----- Input material -----

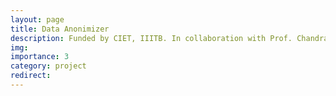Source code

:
 ```yaml
---
layout: page
title: Data Anonimizer
description: Funded by CIET, IIITB. In collaboration with Prof. Chandrashekar Ramanathan, IIITB 
img: 
importance: 3
category: project
redirect: 
---
```


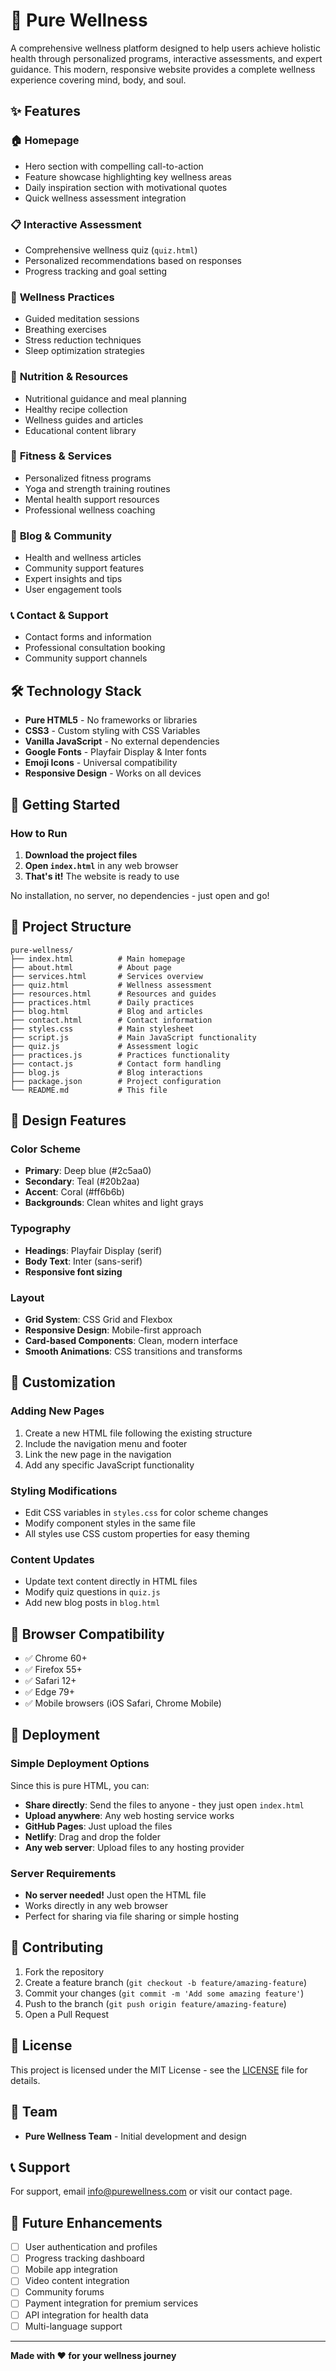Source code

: # 🌿 Pure Wellness

A comprehensive wellness platform designed to help users achieve holistic health through personalized programs, interactive assessments, and expert guidance. This modern, responsive website provides a complete wellness experience covering mind, body, and soul.

## ✨ Features

### 🏠 **Homepage**
- Hero section with compelling call-to-action
- Feature showcase highlighting key wellness areas
- Daily inspiration section with motivational quotes
- Quick wellness assessment integration

### 📋 **Interactive Assessment**
- Comprehensive wellness quiz (`quiz.html`)
- Personalized recommendations based on responses
- Progress tracking and goal setting

### 🧘 **Wellness Practices**
- Guided meditation sessions
- Breathing exercises
- Stress reduction techniques
- Sleep optimization strategies

### 🥗 **Nutrition & Resources**
- Nutritional guidance and meal planning
- Healthy recipe collection
- Wellness guides and articles
- Educational content library

### 💪 **Fitness & Services**
- Personalized fitness programs
- Yoga and strength training routines
- Mental health support resources
- Professional wellness coaching

### 📝 **Blog & Community**
- Health and wellness articles
- Community support features
- Expert insights and tips
- User engagement tools

### 📞 **Contact & Support**
- Contact forms and information
- Professional consultation booking
- Community support channels

## 🛠️ Technology Stack

- **Pure HTML5** - No frameworks or libraries
- **CSS3** - Custom styling with CSS Variables
- **Vanilla JavaScript** - No external dependencies
- **Google Fonts** - Playfair Display & Inter fonts
- **Emoji Icons** - Universal compatibility
- **Responsive Design** - Works on all devices

## 🚀 Getting Started

### How to Run
1. **Download the project files**
2. **Open `index.html`** in any web browser
3. **That's it!** The website is ready to use

No installation, no server, no dependencies - just open and go!

## 📁 Project Structure

```
pure-wellness/
├── index.html          # Main homepage
├── about.html          # About page
├── services.html       # Services overview
├── quiz.html           # Wellness assessment
├── resources.html      # Resources and guides
├── practices.html      # Daily practices
├── blog.html           # Blog and articles
├── contact.html        # Contact information
├── styles.css          # Main stylesheet
├── script.js           # Main JavaScript functionality
├── quiz.js             # Assessment logic
├── practices.js        # Practices functionality
├── contact.js          # Contact form handling
├── blog.js             # Blog interactions
├── package.json        # Project configuration
└── README.md           # This file
```

## 🎨 Design Features

### Color Scheme
- **Primary**: Deep blue (#2c5aa0)
- **Secondary**: Teal (#20b2aa)
- **Accent**: Coral (#ff6b6b)
- **Backgrounds**: Clean whites and light grays

### Typography
- **Headings**: Playfair Display (serif)
- **Body Text**: Inter (sans-serif)
- **Responsive font sizing**

### Layout
- **Grid System**: CSS Grid and Flexbox
- **Responsive Design**: Mobile-first approach
- **Card-based Components**: Clean, modern interface
- **Smooth Animations**: CSS transitions and transforms

## 🔧 Customization

### Adding New Pages
1. Create a new HTML file following the existing structure
2. Include the navigation menu and footer
3. Link the new page in the navigation
4. Add any specific JavaScript functionality

### Styling Modifications
- Edit CSS variables in `styles.css` for color scheme changes
- Modify component styles in the same file
- All styles use CSS custom properties for easy theming

### Content Updates
- Update text content directly in HTML files
- Modify quiz questions in `quiz.js`
- Add new blog posts in `blog.html`

## 📱 Browser Compatibility

- ✅ Chrome 60+
- ✅ Firefox 55+
- ✅ Safari 12+
- ✅ Edge 79+
- ✅ Mobile browsers (iOS Safari, Chrome Mobile)

## 🚀 Deployment

### Simple Deployment Options
Since this is pure HTML, you can:

- **Share directly**: Send the files to anyone - they just open `index.html`
- **Upload anywhere**: Any web hosting service works
- **GitHub Pages**: Just upload the files
- **Netlify**: Drag and drop the folder
- **Any web server**: Upload files to any hosting provider

### Server Requirements
- **No server needed!** Just open the HTML file
- Works directly in any web browser
- Perfect for sharing via file sharing or simple hosting

## 🤝 Contributing

1. Fork the repository
2. Create a feature branch (`git checkout -b feature/amazing-feature`)
3. Commit your changes (`git commit -m 'Add some amazing feature'`)
4. Push to the branch (`git push origin feature/amazing-feature`)
5. Open a Pull Request

## 📄 License

This project is licensed under the MIT License - see the [LICENSE](LICENSE) file for details.

## 👥 Team

- **Pure Wellness Team** - Initial development and design

## 📞 Support

For support, email info@purewellness.com or visit our contact page.

## 🔮 Future Enhancements

- [ ] User authentication and profiles
- [ ] Progress tracking dashboard
- [ ] Mobile app integration
- [ ] Video content integration
- [ ] Community forums
- [ ] Payment integration for premium services
- [ ] API integration for health data
- [ ] Multi-language support

---

**Made with ❤️ for your wellness journey**
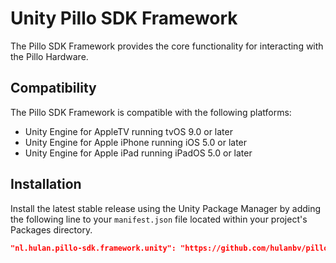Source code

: # Unity Pillo SDK Framework

The Pillo SDK Framework provides the core functionality for interacting with the Pillo Hardware.

## Compatibility

The Pillo SDK Framework is compatible with the following platforms:

- Unity Engine for AppleTV running tvOS 9.0 or later
- Unity Engine for Apple iPhone running iOS 5.0 or later
- Unity Engine for Apple iPad running iPadOS 5.0 or later

## Installation

Install the latest stable release using the Unity Package Manager by adding the following line to your `manifest.json` file located within your project's Packages directory.

```json
"nl.hulan.pillo-sdk.framework.unity": "https://github.com/hulanbv/pillo-sdk-mono.git?path=/UnityFramework"
```

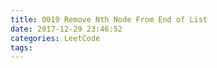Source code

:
 ```yaml
---
title: 0019 Remove Nth Node From End of List
date: 2017-12-29 23:46:52
categories: LeetCode
tags:
---
```

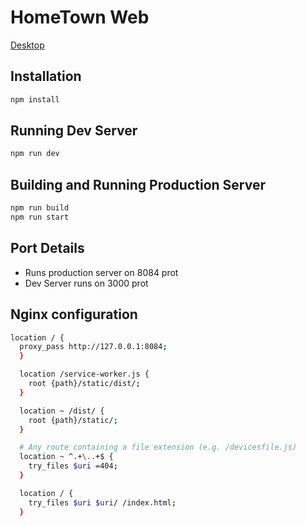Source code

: # HomeTown Web #

[Desktop](https://hometown.in)

## Installation

```bash
npm install
```

## Running Dev Server

```bash
npm run dev
```

## Building and Running Production Server

```bash
npm run build
npm run start 
```

## Port Details

- Runs production server on 8084 prot
- Dev Server runs on 3000 prot

## Nginx configuration

```bash
location / {
  proxy_pass http://127.0.0.1:8084;
  }

  location /service-worker.js {
    root {path}/static/dist/;
  }

  location ~ /dist/ {
    root {path}/static/;
  }

  # Any route containing a file extension (e.g. /devicesfile.js)
  location ~ ^.+\..+$ {
    try_files $uri =404;
  }

  location / {
    try_files $uri $uri/ /index.html;
  }
```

-----

### Exercise prompt
Please return all of the entries word for word, excluding the pictures.

### Reply
Source code

:
 ```yaml
---
layout: page
title: Data Anonimizer
description: Funded by CIET, IIITB. In collaboration with Prof. Chandrashekar Ramanathan, IIITB 
img: 
importance: 3
category: project
redirect: 
---
```


Source code

: # 🌿 Pure Wellness

A comprehensive wellness platform designed to help users achieve holistic health through personalized programs, interactive assessments, and expert guidance. This modern, responsive website provides a complete wellness experience covering mind, body, and soul.

## ✨ Features

### 🏠 **Homepage**
- Hero section with compelling call-to-action
- Feature showcase highlighting key wellness areas
- Daily inspiration section with motivational quotes
- Quick wellness assessment integration

### 📋 **Interactive Assessment**
- Comprehensive wellness quiz (`quiz.html`)
- Personalized recommendations based on responses
- Progress tracking and goal setting

### 🧘 **Wellness Practices**
- Guided meditation sessions
- Breathing exercises
- Stress reduction techniques
- Sleep optimization strategies

### 🥗 **Nutrition & Resources**
- Nutritional guidance and meal planning
- Healthy recipe collection
- Wellness guides and articles
- Educational content library

### 💪 **Fitness & Services**
- Personalized fitness programs
- Yoga and strength training routines
- Mental health support resources
- Professional wellness coaching

### 📝 **Blog & Community**
- Health and wellness articles
- Community support features
- Expert insights and tips
- User engagement tools

### 📞 **Contact & Support**
- Contact forms and information
- Professional consultation booking
- Community support channels

## 🛠️ Technology Stack

- **Pure HTML5** - No frameworks or libraries
- **CSS3** - Custom styling with CSS Variables
- **Vanilla JavaScript** - No external dependencies
- **Google Fonts** - Playfair Display & Inter fonts
- **Emoji Icons** - Universal compatibility
- **Responsive Design** - Works on all devices

## 🚀 Getting Started

### How to Run
1. **Download the project files**
2. **Open `index.html`** in any web browser
3. **That's it!** The website is ready to use

No installation, no server, no dependencies - just open and go!

## 📁 Project Structure

```
pure-wellness/
├── index.html          # Main homepage
├── about.html          # About page
├── services.html       # Services overview
├── quiz.html           # Wellness assessment
├── resources.html      # Resources and guides
├── practices.html      # Daily practices
├── blog.html           # Blog and articles
├── contact.html        # Contact information
├── styles.css          # Main stylesheet
├── script.js           # Main JavaScript functionality
├── quiz.js             # Assessment logic
├── practices.js        # Practices functionality
├── contact.js          # Contact form handling
├── blog.js             # Blog interactions
├── package.json        # Project configuration
└── README.md           # This file
```

## 🎨 Design Features

### Color Scheme
- **Primary**: Deep blue (#2c5aa0)
- **Secondary**: Teal (#20b2aa)
- **Accent**: Coral (#ff6b6b)
- **Backgrounds**: Clean whites and light grays

### Typography
- **Headings**: Playfair Display (serif)
- **Body Text**: Inter (sans-serif)
- **Responsive font sizing**

### Layout
- **Grid System**: CSS Grid and Flexbox
- **Responsive Design**: Mobile-first approach
- **Card-based Components**: Clean, modern interface
- **Smooth Animations**: CSS transitions and transforms

## 🔧 Customization

### Adding New Pages
1. Create a new HTML file following the existing structure
2. Include the navigation menu and footer
3. Link the new page in the navigation
4. Add any specific JavaScript functionality

### Styling Modifications
- Edit CSS variables in `styles.css` for color scheme changes
- Modify component styles in the same file
- All styles use CSS custom properties for easy theming

### Content Updates
- Update text content directly in HTML files
- Modify quiz questions in `quiz.js`
- Add new blog posts in `blog.html`

## 📱 Browser Compatibility

- ✅ Chrome 60+
- ✅ Firefox 55+
- ✅ Safari 12+
- ✅ Edge 79+
- ✅ Mobile browsers (iOS Safari, Chrome Mobile)

## 🚀 Deployment

### Simple Deployment Options
Since this is pure HTML, you can:

- **Share directly**: Send the files to anyone - they just open `index.html`
- **Upload anywhere**: Any web hosting service works
- **GitHub Pages**: Just upload the files
- **Netlify**: Drag and drop the folder
- **Any web server**: Upload files to any hosting provider

### Server Requirements
- **No server needed!** Just open the HTML file
- Works directly in any web browser
- Perfect for sharing via file sharing or simple hosting

## 🤝 Contributing

1. Fork the repository
2. Create a feature branch (`git checkout -b feature/amazing-feature`)
3. Commit your changes (`git commit -m 'Add some amazing feature'`)
4. Push to the branch (`git push origin feature/amazing-feature`)
5. Open a Pull Request

## 📄 License

This project is licensed under the MIT License - see the [LICENSE](LICENSE) file for details.

## 👥 Team

- **Pure Wellness Team** - Initial development and design

## 📞 Support

For support, email info@purewellness.com or visit our contact page.

## 🔮 Future Enhancements

- [ ] User authentication and profiles
- [ ] Progress tracking dashboard
- [ ] Mobile app integration
- [ ] Video content integration
- [ ] Community forums
- [ ] Payment integration for premium services
- [ ] API integration for health data
- [ ] Multi-language support

---

**Made with ❤️ for your wellness journey**
Source code

: # Unity Pillo SDK Framework

The Pillo SDK Framework provides the core functionality for interacting with the Pillo Hardware.

## Compatibility

The Pillo SDK Framework is compatible with the following platforms:

- Unity Engine for AppleTV running tvOS 9.0 or later
- Unity Engine for Apple iPhone running iOS 5.0 or later
- Unity Engine for Apple iPad running iPadOS 5.0 or later

## Installation

Install the latest stable release using the Unity Package Manager by adding the following line to your `manifest.json` file located within your project's Packages directory.

```json
"nl.hulan.pillo-sdk.framework.unity": "https://github.com/hulanbv/pillo-sdk-mono.git?path=/UnityFramework"
```

Source code

:
 ```yaml
---
title: 0019 Remove Nth Node From End of List
date: 2017-12-29 23:46:52
categories: LeetCode
tags:
---
```

Source code

: # HomeTown Web #

[Desktop](https://hometown.in)

## Installation

```bash
npm install
```

## Running Dev Server

```bash
npm run dev
```

## Building and Running Production Server

```bash
npm run build
npm run start 
```

## Port Details

- Runs production server on 8084 prot
- Dev Server runs on 3000 prot

## Nginx configuration

```bash
location / {
  proxy_pass http://127.0.0.1:8084;
  }

  location /service-worker.js {
    root {path}/static/dist/;
  }

  location ~ /dist/ {
    root {path}/static/;
  }

  # Any route containing a file extension (e.g. /devicesfile.js)
  location ~ ^.+\..+$ {
    try_files $uri =404;
  }

  location / {
    try_files $uri $uri/ /index.html;
  }
```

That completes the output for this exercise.